→ **Your task**: Your answer must be an exact copy of the records below.

→ **Data records**:
################
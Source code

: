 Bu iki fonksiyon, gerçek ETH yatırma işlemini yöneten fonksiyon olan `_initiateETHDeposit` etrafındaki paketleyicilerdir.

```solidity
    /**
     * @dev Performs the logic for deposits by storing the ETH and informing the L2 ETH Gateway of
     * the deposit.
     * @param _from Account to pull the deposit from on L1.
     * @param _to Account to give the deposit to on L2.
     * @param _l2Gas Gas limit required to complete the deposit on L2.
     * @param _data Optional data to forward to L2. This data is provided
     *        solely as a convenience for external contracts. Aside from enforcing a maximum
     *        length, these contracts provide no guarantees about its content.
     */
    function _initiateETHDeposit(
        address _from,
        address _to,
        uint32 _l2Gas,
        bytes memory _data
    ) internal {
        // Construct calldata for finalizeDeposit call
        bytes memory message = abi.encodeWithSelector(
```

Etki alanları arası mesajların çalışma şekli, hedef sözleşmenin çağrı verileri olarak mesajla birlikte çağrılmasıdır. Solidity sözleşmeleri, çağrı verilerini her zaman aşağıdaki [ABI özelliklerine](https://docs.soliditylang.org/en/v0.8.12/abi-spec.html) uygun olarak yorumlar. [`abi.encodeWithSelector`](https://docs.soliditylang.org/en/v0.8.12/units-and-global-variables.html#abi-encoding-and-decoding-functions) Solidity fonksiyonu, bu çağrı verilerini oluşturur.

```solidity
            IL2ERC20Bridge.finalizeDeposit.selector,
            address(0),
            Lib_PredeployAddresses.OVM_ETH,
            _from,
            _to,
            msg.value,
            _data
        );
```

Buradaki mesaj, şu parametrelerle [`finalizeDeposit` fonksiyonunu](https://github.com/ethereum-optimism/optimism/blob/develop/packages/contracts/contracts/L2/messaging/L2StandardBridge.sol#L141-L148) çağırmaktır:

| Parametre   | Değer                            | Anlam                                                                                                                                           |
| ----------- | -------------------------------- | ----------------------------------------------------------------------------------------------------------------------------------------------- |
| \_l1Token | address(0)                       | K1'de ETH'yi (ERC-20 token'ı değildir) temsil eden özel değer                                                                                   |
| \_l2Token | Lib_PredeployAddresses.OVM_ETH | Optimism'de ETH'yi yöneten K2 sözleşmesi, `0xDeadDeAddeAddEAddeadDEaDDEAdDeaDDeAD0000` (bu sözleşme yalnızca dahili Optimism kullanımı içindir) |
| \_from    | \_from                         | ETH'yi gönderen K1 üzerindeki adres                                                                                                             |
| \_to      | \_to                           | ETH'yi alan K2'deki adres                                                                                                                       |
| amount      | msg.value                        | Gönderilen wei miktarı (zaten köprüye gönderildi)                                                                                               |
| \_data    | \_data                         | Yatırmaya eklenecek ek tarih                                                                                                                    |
################
→ **Exercise solution**:
Source code

: Bu iki fonksiyon, gerçek ETH yatırma işlemini yöneten fonksiyon olan `_initiateETHDeposit` etrafındaki paketleyicilerdir.

```solidity
    /**
     * @dev Performs the logic for deposits by storing the ETH and informing the L2 ETH Gateway of
     * the deposit.
     * @param _from Account to pull the deposit from on L1.
     * @param _to Account to give the deposit to on L2.
     * @param _l2Gas Gas limit required to complete the deposit on L2.
     * @param _data Optional data to forward to L2. This data is provided
     *        solely as a convenience for external contracts. Aside from enforcing a maximum
     *        length, these contracts provide no guarantees about its content.
     */
    function _initiateETHDeposit(
        address _from,
        address _to,
        uint32 _l2Gas,
        bytes memory _data
    ) internal {
        // Construct calldata for finalizeDeposit call
        bytes memory message = abi.encodeWithSelector(
```

Etki alanları arası mesajların çalışma şekli, hedef sözleşmenin çağrı verileri olarak mesajla birlikte çağrılmasıdır. Solidity sözleşmeleri, çağrı verilerini her zaman aşağıdaki [ABI özelliklerine](https://docs.soliditylang.org/en/v0.8.12/abi-spec.html) uygun olarak yorumlar. [`abi.encodeWithSelector`](https://docs.soliditylang.org/en/v0.8.12/units-and-global-variables.html#abi-encoding-and-decoding-functions) Solidity fonksiyonu, bu çağrı verilerini oluşturur.

```solidity
            IL2ERC20Bridge.finalizeDeposit.selector,
            address(0),
            Lib_PredeployAddresses.OVM_ETH,
            _from,
            _to,
            msg.value,
            _data
        );
```

Buradaki mesaj, şu parametrelerle [`finalizeDeposit` fonksiyonunu](https://github.com/ethereum-optimism/optimism/blob/develop/packages/contracts/contracts/L2/messaging/L2StandardBridge.sol#L141-L148) çağırmaktır:

| Parametre   | Değer                            | Anlam                                                                                                                                           |
| ----------- | -------------------------------- | ----------------------------------------------------------------------------------------------------------------------------------------------- |
| \_l1Token | address(0)                       | K1'de ETH'yi (ERC-20 token'ı değildir) temsil eden özel değer                                                                                   |
| \_l2Token | Lib_PredeployAddresses.OVM_ETH | Optimism'de ETH'yi yöneten K2 sözleşmesi, `0xDeadDeAddeAddEAddeadDEaDDEAdDeaDDeAD0000` (bu sözleşme yalnızca dahili Optimism kullanımı içindir) |
| \_from    | \_from                         | ETH'yi gönderen K1 üzerindeki adres                                                                                                             |
| \_to      | \_to                           | ETH'yi alan K2'deki adres                                                                                                                       |
| amount      | msg.value                        | Gönderilen wei miktarı (zaten köprüye gönderildi)                                                                                               |
| \_data    | \_data                         | Yatırmaya eklenecek ek tarih                                                                                                                    |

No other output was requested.